Start of Block

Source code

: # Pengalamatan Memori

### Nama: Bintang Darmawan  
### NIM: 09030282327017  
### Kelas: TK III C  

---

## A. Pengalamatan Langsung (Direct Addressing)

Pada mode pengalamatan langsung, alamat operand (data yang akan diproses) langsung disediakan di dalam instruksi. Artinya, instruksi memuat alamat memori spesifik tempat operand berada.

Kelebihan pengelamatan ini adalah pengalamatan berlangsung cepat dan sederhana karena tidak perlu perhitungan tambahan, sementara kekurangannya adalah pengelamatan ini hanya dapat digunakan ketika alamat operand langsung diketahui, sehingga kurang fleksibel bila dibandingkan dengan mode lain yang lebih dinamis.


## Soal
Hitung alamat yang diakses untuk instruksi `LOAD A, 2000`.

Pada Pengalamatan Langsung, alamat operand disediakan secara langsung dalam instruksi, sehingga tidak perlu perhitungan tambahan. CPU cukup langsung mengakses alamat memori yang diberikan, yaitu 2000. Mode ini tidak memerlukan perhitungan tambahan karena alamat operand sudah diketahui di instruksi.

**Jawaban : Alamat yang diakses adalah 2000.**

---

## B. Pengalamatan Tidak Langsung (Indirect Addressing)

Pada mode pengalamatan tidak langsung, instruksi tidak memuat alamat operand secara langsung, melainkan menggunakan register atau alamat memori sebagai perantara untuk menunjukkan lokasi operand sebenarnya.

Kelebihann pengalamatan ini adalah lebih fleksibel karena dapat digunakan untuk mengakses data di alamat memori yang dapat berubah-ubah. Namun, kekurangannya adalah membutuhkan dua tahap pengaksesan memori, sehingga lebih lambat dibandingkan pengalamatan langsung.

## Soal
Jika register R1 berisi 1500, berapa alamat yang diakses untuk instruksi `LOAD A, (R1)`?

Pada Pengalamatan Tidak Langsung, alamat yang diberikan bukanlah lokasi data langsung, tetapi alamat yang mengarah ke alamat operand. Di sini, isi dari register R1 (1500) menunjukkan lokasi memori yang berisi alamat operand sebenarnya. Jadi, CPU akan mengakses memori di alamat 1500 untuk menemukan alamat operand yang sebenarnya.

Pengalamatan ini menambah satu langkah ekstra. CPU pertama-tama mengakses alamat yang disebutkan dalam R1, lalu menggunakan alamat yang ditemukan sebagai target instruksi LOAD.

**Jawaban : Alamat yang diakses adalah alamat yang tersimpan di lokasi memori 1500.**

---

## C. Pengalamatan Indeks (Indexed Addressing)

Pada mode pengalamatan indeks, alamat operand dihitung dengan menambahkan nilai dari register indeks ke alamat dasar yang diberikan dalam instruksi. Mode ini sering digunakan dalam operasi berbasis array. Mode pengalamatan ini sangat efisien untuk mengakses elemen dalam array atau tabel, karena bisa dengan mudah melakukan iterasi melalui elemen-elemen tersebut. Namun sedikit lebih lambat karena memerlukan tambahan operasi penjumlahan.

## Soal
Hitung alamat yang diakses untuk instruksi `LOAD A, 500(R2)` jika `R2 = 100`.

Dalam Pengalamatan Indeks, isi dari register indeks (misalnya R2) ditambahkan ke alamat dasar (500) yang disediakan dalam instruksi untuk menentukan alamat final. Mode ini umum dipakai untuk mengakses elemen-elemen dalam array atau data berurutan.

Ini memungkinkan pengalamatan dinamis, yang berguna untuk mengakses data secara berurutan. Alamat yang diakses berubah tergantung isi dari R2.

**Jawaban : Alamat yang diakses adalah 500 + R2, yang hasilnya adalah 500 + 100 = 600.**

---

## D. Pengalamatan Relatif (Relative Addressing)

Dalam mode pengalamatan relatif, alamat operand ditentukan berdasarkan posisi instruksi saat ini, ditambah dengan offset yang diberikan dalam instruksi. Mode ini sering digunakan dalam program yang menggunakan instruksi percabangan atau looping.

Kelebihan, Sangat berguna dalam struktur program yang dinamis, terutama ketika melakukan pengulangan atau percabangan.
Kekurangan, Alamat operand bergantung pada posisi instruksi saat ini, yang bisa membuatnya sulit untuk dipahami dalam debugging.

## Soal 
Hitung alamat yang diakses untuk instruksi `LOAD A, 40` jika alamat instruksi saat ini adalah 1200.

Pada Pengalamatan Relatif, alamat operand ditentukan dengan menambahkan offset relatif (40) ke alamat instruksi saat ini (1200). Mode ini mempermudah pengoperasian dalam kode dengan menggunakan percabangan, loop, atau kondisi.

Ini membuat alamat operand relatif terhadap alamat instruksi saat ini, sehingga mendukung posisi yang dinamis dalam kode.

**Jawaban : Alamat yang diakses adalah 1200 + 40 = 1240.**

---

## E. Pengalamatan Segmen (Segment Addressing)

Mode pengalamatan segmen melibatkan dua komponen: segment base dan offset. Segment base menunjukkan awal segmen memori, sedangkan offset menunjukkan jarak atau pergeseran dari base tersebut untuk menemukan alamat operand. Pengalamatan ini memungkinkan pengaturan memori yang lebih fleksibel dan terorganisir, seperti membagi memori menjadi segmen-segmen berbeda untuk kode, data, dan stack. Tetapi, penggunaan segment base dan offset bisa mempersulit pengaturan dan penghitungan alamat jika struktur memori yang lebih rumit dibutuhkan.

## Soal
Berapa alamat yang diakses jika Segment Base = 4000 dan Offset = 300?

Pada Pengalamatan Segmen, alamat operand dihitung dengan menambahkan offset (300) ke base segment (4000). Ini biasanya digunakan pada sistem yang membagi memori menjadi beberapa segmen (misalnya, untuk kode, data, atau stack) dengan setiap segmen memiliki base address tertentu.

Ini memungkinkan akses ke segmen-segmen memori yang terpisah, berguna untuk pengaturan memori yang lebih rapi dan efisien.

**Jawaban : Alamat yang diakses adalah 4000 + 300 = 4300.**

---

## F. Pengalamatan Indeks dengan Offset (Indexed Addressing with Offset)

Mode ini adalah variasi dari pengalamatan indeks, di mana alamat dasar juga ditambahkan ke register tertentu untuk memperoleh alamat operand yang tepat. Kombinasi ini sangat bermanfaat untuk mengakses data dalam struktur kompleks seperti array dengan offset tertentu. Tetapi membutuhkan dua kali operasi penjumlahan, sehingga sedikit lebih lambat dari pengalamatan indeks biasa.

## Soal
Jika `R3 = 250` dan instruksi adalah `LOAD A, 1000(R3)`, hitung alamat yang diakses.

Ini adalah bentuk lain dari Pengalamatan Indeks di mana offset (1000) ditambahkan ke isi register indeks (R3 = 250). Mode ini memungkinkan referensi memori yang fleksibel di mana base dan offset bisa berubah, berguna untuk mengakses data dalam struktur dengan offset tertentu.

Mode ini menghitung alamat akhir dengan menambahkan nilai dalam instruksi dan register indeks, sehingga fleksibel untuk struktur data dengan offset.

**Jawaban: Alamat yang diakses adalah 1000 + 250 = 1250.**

End of Block

- AIM OF THE TASK: Every entry in the listing must be retyped exactly.

- RESULT FOR THIS EXERCISE:
Source code

: # Pengalamatan Memori

### Nama: Bintang Darmawan  
### NIM: 09030282327017  
### Kelas: TK III C  

---

## A. Pengalamatan Langsung (Direct Addressing)

Pada mode pengalamatan langsung, alamat operand (data yang akan diproses) langsung disediakan di dalam instruksi. Artinya, instruksi memuat alamat memori spesifik tempat operand berada.

Kelebihan pengelamatan ini adalah pengalamatan berlangsung cepat dan sederhana karena tidak perlu perhitungan tambahan, sementara kekurangannya adalah pengelamatan ini hanya dapat digunakan ketika alamat operand langsung diketahui, sehingga kurang fleksibel bila dibandingkan dengan mode lain yang lebih dinamis.


## Soal
Hitung alamat yang diakses untuk instruksi `LOAD A, 2000`.

Pada Pengalamatan Langsung, alamat operand disediakan secara langsung dalam instruksi, sehingga tidak perlu perhitungan tambahan. CPU cukup langsung mengakses alamat memori yang diberikan, yaitu 2000. Mode ini tidak memerlukan perhitungan tambahan karena alamat operand sudah diketahui di instruksi.

**Jawaban : Alamat yang diakses adalah 2000.**

---

## B. Pengalamatan Tidak Langsung (Indirect Addressing)

Pada mode pengalamatan tidak langsung, instruksi tidak memuat alamat operand secara langsung, melainkan menggunakan register atau alamat memori sebagai perantara untuk menunjukkan lokasi operand sebenarnya.

Kelebihann pengalamatan ini adalah lebih fleksibel karena dapat digunakan untuk mengakses data di alamat memori yang dapat berubah-ubah. Namun, kekurangannya adalah membutuhkan dua tahap pengaksesan memori, sehingga lebih lambat dibandingkan pengalamatan langsung.

## Soal
Jika register R1 berisi 1500, berapa alamat yang diakses untuk instruksi `LOAD A, (R1)`?

Pada Pengalamatan Tidak Langsung, alamat yang diberikan bukanlah lokasi data langsung, tetapi alamat yang mengarah ke alamat operand. Di sini, isi dari register R1 (1500) menunjukkan lokasi memori yang berisi alamat operand sebenarnya. Jadi, CPU akan mengakses memori di alamat 1500 untuk menemukan alamat operand yang sebenarnya.

Pengalamatan ini menambah satu langkah ekstra. CPU pertama-tama mengakses alamat yang disebutkan dalam R1, lalu menggunakan alamat yang ditemukan sebagai target instruksi LOAD.

**Jawaban : Alamat yang diakses adalah alamat yang tersimpan di lokasi memori 1500.**

---

## C. Pengalamatan Indeks (Indexed Addressing)

Pada mode pengalamatan indeks, alamat operand dihitung dengan menambahkan nilai dari register indeks ke alamat dasar yang diberikan dalam instruksi. Mode ini sering digunakan dalam operasi berbasis array. Mode pengalamatan ini sangat efisien untuk mengakses elemen dalam array atau tabel, karena bisa dengan mudah melakukan iterasi melalui elemen-elemen tersebut. Namun sedikit lebih lambat karena memerlukan tambahan operasi penjumlahan.

## Soal
Hitung alamat yang diakses untuk instruksi `LOAD A, 500(R2)` jika `R2 = 100`.

Dalam Pengalamatan Indeks, isi dari register indeks (misalnya R2) ditambahkan ke alamat dasar (500) yang disediakan dalam instruksi untuk menentukan alamat final. Mode ini umum dipakai untuk mengakses elemen-elemen dalam array atau data berurutan.

Ini memungkinkan pengalamatan dinamis, yang berguna untuk mengakses data secara berurutan. Alamat yang diakses berubah tergantung isi dari R2.

**Jawaban : Alamat yang diakses adalah 500 + R2, yang hasilnya adalah 500 + 100 = 600.**

---

## D. Pengalamatan Relatif (Relative Addressing)

Dalam mode pengalamatan relatif, alamat operand ditentukan berdasarkan posisi instruksi saat ini, ditambah dengan offset yang diberikan dalam instruksi. Mode ini sering digunakan dalam program yang menggunakan instruksi percabangan atau looping.

Kelebihan, Sangat berguna dalam struktur program yang dinamis, terutama ketika melakukan pengulangan atau percabangan.
Kekurangan, Alamat operand bergantung pada posisi instruksi saat ini, yang bisa membuatnya sulit untuk dipahami dalam debugging.

## Soal 
Hitung alamat yang diakses untuk instruksi `LOAD A, 40` jika alamat instruksi saat ini adalah 1200.

Pada Pengalamatan Relatif, alamat operand ditentukan dengan menambahkan offset relatif (40) ke alamat instruksi saat ini (1200). Mode ini mempermudah pengoperasian dalam kode dengan menggunakan percabangan, loop, atau kondisi.

Ini membuat alamat operand relatif terhadap alamat instruksi saat ini, sehingga mendukung posisi yang dinamis dalam kode.

**Jawaban : Alamat yang diakses adalah 1200 + 40 = 1240.**

---

## E. Pengalamatan Segmen (Segment Addressing)

Mode pengalamatan segmen melibatkan dua komponen: segment base dan offset. Segment base menunjukkan awal segmen memori, sedangkan offset menunjukkan jarak atau pergeseran dari base tersebut untuk menemukan alamat operand. Pengalamatan ini memungkinkan pengaturan memori yang lebih fleksibel dan terorganisir, seperti membagi memori menjadi segmen-segmen berbeda untuk kode, data, dan stack. Tetapi, penggunaan segment base dan offset bisa mempersulit pengaturan dan penghitungan alamat jika struktur memori yang lebih rumit dibutuhkan.

## Soal
Berapa alamat yang diakses jika Segment Base = 4000 dan Offset = 300?

Pada Pengalamatan Segmen, alamat operand dihitung dengan menambahkan offset (300) ke base segment (4000). Ini biasanya digunakan pada sistem yang membagi memori menjadi beberapa segmen (misalnya, untuk kode, data, atau stack) dengan setiap segmen memiliki base address tertentu.

Ini memungkinkan akses ke segmen-segmen memori yang terpisah, berguna untuk pengaturan memori yang lebih rapi dan efisien.

**Jawaban : Alamat yang diakses adalah 4000 + 300 = 4300.**

---

## F. Pengalamatan Indeks dengan Offset (Indexed Addressing with Offset)

Mode ini adalah variasi dari pengalamatan indeks, di mana alamat dasar juga ditambahkan ke register tertentu untuk memperoleh alamat operand yang tepat. Kombinasi ini sangat bermanfaat untuk mengakses data dalam struktur kompleks seperti array dengan offset tertentu. Tetapi membutuhkan dua kali operasi penjumlahan, sehingga sedikit lebih lambat dari pengalamatan indeks biasa.

## Soal
Jika `R3 = 250` dan instruksi adalah `LOAD A, 1000(R3)`, hitung alamat yang diakses.

Ini adalah bentuk lain dari Pengalamatan Indeks di mana offset (1000) ditambahkan ke isi register indeks (R3 = 250). Mode ini memungkinkan referensi memori yang fleksibel di mana base dan offset bisa berubah, berguna untuk mengakses data dalam struktur dengan offset tertentu.

Mode ini menghitung alamat akhir dengan menambahkan nilai dalam instruksi dan register indeks, sehingga fleksibel untuk struktur data dengan offset.

**Jawaban: Alamat yang diakses adalah 1000 + 250 = 1250.**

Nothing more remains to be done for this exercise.